━━━━━ Records for processing ━━━━━
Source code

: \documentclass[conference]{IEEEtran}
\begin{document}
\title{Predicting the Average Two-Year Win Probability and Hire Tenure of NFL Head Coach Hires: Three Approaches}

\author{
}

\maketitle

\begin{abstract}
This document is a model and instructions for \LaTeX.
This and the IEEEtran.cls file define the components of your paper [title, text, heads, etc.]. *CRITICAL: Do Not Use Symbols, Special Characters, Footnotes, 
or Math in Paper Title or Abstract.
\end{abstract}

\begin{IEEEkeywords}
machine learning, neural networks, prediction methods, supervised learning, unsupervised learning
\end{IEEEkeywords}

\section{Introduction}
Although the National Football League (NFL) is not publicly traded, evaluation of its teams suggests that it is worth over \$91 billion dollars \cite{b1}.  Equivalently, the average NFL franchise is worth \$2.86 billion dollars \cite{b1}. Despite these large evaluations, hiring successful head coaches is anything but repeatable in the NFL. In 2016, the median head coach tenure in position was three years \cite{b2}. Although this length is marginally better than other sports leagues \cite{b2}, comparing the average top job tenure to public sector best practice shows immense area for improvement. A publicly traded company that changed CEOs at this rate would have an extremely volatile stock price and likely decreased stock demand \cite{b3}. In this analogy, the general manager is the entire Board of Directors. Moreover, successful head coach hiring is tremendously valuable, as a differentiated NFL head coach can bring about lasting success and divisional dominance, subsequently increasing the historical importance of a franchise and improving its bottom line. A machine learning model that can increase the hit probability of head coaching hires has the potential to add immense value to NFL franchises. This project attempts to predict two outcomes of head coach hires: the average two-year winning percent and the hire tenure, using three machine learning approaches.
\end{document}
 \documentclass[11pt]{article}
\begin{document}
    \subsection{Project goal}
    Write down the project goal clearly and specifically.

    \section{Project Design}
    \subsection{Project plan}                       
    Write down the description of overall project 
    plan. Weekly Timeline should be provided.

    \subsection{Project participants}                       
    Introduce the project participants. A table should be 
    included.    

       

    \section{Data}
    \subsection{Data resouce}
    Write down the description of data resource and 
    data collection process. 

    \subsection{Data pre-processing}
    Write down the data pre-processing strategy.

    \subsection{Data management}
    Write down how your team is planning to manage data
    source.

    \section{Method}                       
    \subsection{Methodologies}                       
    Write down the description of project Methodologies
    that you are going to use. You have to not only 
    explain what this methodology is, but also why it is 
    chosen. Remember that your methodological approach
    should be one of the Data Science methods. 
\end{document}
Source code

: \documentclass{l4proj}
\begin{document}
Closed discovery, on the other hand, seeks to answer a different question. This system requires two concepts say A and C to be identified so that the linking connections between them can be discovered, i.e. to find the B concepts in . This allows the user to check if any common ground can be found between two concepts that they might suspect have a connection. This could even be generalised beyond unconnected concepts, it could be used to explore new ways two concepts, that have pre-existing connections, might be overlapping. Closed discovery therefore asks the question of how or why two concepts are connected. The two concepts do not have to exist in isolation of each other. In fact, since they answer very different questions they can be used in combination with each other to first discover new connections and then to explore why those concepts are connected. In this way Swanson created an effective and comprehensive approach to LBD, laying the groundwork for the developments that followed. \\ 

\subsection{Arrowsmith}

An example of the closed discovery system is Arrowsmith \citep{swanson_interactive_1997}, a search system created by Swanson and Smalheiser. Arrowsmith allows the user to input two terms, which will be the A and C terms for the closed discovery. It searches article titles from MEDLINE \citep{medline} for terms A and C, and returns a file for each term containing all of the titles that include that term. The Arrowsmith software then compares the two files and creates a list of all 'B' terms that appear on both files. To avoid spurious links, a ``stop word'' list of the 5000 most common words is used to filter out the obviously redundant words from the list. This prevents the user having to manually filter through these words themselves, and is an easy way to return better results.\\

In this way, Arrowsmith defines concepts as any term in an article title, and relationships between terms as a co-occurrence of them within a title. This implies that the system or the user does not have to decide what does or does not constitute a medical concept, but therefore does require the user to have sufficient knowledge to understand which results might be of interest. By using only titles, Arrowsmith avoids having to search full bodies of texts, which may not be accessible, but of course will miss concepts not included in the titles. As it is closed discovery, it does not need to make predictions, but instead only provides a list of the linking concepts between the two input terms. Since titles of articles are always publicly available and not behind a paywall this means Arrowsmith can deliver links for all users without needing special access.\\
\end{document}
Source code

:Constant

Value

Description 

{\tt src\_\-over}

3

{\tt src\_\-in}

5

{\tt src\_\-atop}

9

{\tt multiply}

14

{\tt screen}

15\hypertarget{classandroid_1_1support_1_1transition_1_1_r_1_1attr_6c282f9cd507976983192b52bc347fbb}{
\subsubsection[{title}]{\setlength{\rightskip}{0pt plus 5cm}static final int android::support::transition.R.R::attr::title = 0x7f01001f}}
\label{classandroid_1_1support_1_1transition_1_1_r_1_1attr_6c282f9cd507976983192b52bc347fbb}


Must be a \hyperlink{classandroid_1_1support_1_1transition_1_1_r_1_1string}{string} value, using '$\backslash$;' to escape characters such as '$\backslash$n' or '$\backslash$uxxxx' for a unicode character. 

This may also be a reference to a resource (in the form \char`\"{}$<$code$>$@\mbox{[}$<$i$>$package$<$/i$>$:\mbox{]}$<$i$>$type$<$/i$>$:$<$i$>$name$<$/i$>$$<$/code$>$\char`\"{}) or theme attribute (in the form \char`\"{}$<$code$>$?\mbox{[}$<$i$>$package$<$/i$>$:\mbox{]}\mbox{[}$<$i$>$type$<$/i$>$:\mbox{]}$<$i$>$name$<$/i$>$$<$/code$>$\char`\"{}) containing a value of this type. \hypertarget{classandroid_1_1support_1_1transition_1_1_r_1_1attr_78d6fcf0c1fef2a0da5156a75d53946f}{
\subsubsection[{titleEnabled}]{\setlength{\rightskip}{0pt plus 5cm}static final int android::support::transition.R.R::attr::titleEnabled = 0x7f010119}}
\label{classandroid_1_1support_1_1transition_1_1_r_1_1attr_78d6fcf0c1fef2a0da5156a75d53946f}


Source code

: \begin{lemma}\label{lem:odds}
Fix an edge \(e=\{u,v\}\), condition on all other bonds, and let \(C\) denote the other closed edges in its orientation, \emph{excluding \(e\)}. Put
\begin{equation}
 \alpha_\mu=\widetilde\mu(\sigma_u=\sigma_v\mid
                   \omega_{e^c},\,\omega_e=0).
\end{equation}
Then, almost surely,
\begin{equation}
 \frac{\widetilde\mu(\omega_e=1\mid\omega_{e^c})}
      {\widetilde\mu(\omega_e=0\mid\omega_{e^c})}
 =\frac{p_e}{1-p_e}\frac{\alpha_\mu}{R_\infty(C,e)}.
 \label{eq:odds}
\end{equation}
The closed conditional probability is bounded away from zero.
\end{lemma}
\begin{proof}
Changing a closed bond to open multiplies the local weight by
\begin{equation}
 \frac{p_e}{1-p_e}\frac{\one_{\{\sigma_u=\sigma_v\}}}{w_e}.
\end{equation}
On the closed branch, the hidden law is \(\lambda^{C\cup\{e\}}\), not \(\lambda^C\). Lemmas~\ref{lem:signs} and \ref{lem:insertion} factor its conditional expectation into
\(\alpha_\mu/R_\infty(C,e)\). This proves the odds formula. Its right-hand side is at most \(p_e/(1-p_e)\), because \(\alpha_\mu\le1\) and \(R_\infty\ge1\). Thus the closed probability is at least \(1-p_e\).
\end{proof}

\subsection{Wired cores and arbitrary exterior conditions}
━━━━━
Description of the task:
Every record shown above should appear again in your answer, unchanged.

Result:
Source code

: \documentclass[conference]{IEEEtran}
\begin{document}
\title{Predicting the Average Two-Year Win Probability and Hire Tenure of NFL Head Coach Hires: Three Approaches}

\author{
}

\maketitle

\begin{abstract}
This document is a model and instructions for \LaTeX.
This and the IEEEtran.cls file define the components of your paper [title, text, heads, etc.]. *CRITICAL: Do Not Use Symbols, Special Characters, Footnotes, 
or Math in Paper Title or Abstract.
\end{abstract}

\begin{IEEEkeywords}
machine learning, neural networks, prediction methods, supervised learning, unsupervised learning
\end{IEEEkeywords}

\section{Introduction}
Although the National Football League (NFL) is not publicly traded, evaluation of its teams suggests that it is worth over \$91 billion dollars \cite{b1}.  Equivalently, the average NFL franchise is worth \$2.86 billion dollars \cite{b1}. Despite these large evaluations, hiring successful head coaches is anything but repeatable in the NFL. In 2016, the median head coach tenure in position was three years \cite{b2}. Although this length is marginally better than other sports leagues \cite{b2}, comparing the average top job tenure to public sector best practice shows immense area for improvement. A publicly traded company that changed CEOs at this rate would have an extremely volatile stock price and likely decreased stock demand \cite{b3}. In this analogy, the general manager is the entire Board of Directors. Moreover, successful head coach hiring is tremendously valuable, as a differentiated NFL head coach can bring about lasting success and divisional dominance, subsequently increasing the historical importance of a franchise and improving its bottom line. A machine learning model that can increase the hit probability of head coaching hires has the potential to add immense value to NFL franchises. This project attempts to predict two outcomes of head coach hires: the average two-year winning percent and the hire tenure, using three machine learning approaches.
\end{document}
 \documentclass[11pt]{article}
\begin{document}
    \subsection{Project goal}
    Write down the project goal clearly and specifically.

    \section{Project Design}
    \subsection{Project plan}                       
    Write down the description of overall project 
    plan. Weekly Timeline should be provided.

    \subsection{Project participants}                       
    Introduce the project participants. A table should be 
    included.    

       

    \section{Data}
    \subsection{Data resouce}
    Write down the description of data resource and 
    data collection process. 

    \subsection{Data pre-processing}
    Write down the data pre-processing strategy.

    \subsection{Data management}
    Write down how your team is planning to manage data
    source.

    \section{Method}                       
    \subsection{Methodologies}                       
    Write down the description of project Methodologies
    that you are going to use. You have to not only 
    explain what this methodology is, but also why it is 
    chosen. Remember that your methodological approach
    should be one of the Data Science methods. 
\end{document}
Source code

: \documentclass{l4proj}
\begin{document}
Closed discovery, on the other hand, seeks to answer a different question. This system requires two concepts say A and C to be identified so that the linking connections between them can be discovered, i.e. to find the B concepts in . This allows the user to check if any common ground can be found between two concepts that they might suspect have a connection. This could even be generalised beyond unconnected concepts, it could be used to explore new ways two concepts, that have pre-existing connections, might be overlapping. Closed discovery therefore asks the question of how or why two concepts are connected. The two concepts do not have to exist in isolation of each other. In fact, since they answer very different questions they can be used in combination with each other to first discover new connections and then to explore why those concepts are connected. In this way Swanson created an effective and comprehensive approach to LBD, laying the groundwork for the developments that followed. \\ 

\subsection{Arrowsmith}

An example of the closed discovery system is Arrowsmith \citep{swanson_interactive_1997}, a search system created by Swanson and Smalheiser. Arrowsmith allows the user to input two terms, which will be the A and C terms for the closed discovery. It searches article titles from MEDLINE \citep{medline} for terms A and C, and returns a file for each term containing all of the titles that include that term. The Arrowsmith software then compares the two files and creates a list of all 'B' terms that appear on both files. To avoid spurious links, a ``stop word'' list of the 5000 most common words is used to filter out the obviously redundant words from the list. This prevents the user having to manually filter through these words themselves, and is an easy way to return better results.\\

In this way, Arrowsmith defines concepts as any term in an article title, and relationships between terms as a co-occurrence of them within a title. This implies that the system or the user does not have to decide what does or does not constitute a medical concept, but therefore does require the user to have sufficient knowledge to understand which results might be of interest. By using only titles, Arrowsmith avoids having to search full bodies of texts, which may not be accessible, but of course will miss concepts not included in the titles. As it is closed discovery, it does not need to make predictions, but instead only provides a list of the linking concepts between the two input terms. Since titles of articles are always publicly available and not behind a paywall this means Arrowsmith can deliver links for all users without needing special access.\\
\end{document}
Source code

:Constant

Value

Description 

{\tt src\_\-over}

3

{\tt src\_\-in}

5

{\tt src\_\-atop}

9

{\tt multiply}

14

{\tt screen}

15\hypertarget{classandroid_1_1support_1_1transition_1_1_r_1_1attr_6c282f9cd507976983192b52bc347fbb}{
\subsubsection[{title}]{\setlength{\rightskip}{0pt plus 5cm}static final int android::support::transition.R.R::attr::title = 0x7f01001f}}
\label{classandroid_1_1support_1_1transition_1_1_r_1_1attr_6c282f9cd507976983192b52bc347fbb}


Must be a \hyperlink{classandroid_1_1support_1_1transition_1_1_r_1_1string}{string} value, using '$\backslash$;' to escape characters such as '$\backslash$n' or '$\backslash$uxxxx' for a unicode character. 

This may also be a reference to a resource (in the form \char`\"{}$<$code$>$@\mbox{[}$<$i$>$package$<$/i$>$:\mbox{]}$<$i$>$type$<$/i$>$:$<$i$>$name$<$/i$>$$<$/code$>$\char`\"{}) or theme attribute (in the form \char`\"{}$<$code$>$?\mbox{[}$<$i$>$package$<$/i$>$:\mbox{]}\mbox{[}$<$i$>$type$<$/i$>$:\mbox{]}$<$i$>$name$<$/i$>$$<$/code$>$\char`\"{}) containing a value of this type. \hypertarget{classandroid_1_1support_1_1transition_1_1_r_1_1attr_78d6fcf0c1fef2a0da5156a75d53946f}{
\subsubsection[{titleEnabled}]{\setlength{\rightskip}{0pt plus 5cm}static final int android::support::transition.R.R::attr::titleEnabled = 0x7f010119}}
\label{classandroid_1_1support_1_1transition_1_1_r_1_1attr_78d6fcf0c1fef2a0da5156a75d53946f}


Source code

: \begin{lemma}\label{lem:odds}
Fix an edge \(e=\{u,v\}\), condition on all other bonds, and let \(C\) denote the other closed edges in its orientation, \emph{excluding \(e\)}. Put
\begin{equation}
 \alpha_\mu=\widetilde\mu(\sigma_u=\sigma_v\mid
                   \omega_{e^c},\,\omega_e=0).
\end{equation}
Then, almost surely,
\begin{equation}
 \frac{\widetilde\mu(\omega_e=1\mid\omega_{e^c})}
      {\widetilde\mu(\omega_e=0\mid\omega_{e^c})}
 =\frac{p_e}{1-p_e}\frac{\alpha_\mu}{R_\infty(C,e)}.
 \label{eq:odds}
\end{equation}
The closed conditional probability is bounded away from zero.
\end{lemma}
\begin{proof}
Changing a closed bond to open multiplies the local weight by
\begin{equation}
 \frac{p_e}{1-p_e}\frac{\one_{\{\sigma_u=\sigma_v\}}}{w_e}.
\end{equation}
On the closed branch, the hidden law is \(\lambda^{C\cup\{e\}}\), not \(\lambda^C\). Lemmas~\ref{lem:signs} and \ref{lem:insertion} factor its conditional expectation into
\(\alpha_\mu/R_\infty(C,e)\). This proves the odds formula. Its right-hand side is at most \(p_e/(1-p_e)\), because \(\alpha_\mu\le1\) and \(R_\infty\ge1\). Thus the closed probability is at least \(1-p_e\).
\end{proof}

\subsection{Wired cores and arbitrary exterior conditions}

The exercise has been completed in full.